Action item
Find the lines in the listing below that include the word "following", and report how many there are, with nothing more.
=-=-=
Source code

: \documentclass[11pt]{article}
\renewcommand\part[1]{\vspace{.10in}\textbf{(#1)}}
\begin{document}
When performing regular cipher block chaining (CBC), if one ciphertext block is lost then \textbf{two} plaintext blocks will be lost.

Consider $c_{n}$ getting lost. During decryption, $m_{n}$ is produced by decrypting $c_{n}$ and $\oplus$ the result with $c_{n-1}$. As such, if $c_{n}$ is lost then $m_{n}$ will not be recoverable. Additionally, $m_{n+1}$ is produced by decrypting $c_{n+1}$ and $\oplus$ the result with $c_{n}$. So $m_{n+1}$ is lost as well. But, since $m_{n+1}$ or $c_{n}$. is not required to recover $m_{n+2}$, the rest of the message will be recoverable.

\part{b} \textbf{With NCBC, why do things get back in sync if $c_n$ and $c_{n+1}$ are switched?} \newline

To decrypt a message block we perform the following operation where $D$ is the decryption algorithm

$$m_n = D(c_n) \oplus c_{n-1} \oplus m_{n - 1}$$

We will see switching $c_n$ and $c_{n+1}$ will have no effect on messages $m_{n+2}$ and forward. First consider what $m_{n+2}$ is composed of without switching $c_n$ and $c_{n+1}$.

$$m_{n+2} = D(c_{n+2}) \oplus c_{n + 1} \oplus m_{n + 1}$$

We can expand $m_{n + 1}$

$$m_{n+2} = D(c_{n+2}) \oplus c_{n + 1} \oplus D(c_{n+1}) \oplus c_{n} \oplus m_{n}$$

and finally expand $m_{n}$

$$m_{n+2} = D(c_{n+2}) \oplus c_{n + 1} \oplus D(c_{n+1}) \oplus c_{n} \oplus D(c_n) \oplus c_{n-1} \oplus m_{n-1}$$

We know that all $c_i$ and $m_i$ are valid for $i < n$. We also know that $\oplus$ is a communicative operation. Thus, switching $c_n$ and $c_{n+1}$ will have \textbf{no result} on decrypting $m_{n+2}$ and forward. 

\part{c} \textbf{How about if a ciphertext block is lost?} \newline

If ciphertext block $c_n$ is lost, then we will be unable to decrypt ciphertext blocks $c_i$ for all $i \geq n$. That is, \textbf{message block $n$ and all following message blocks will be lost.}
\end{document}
=-=-=
Task answer
2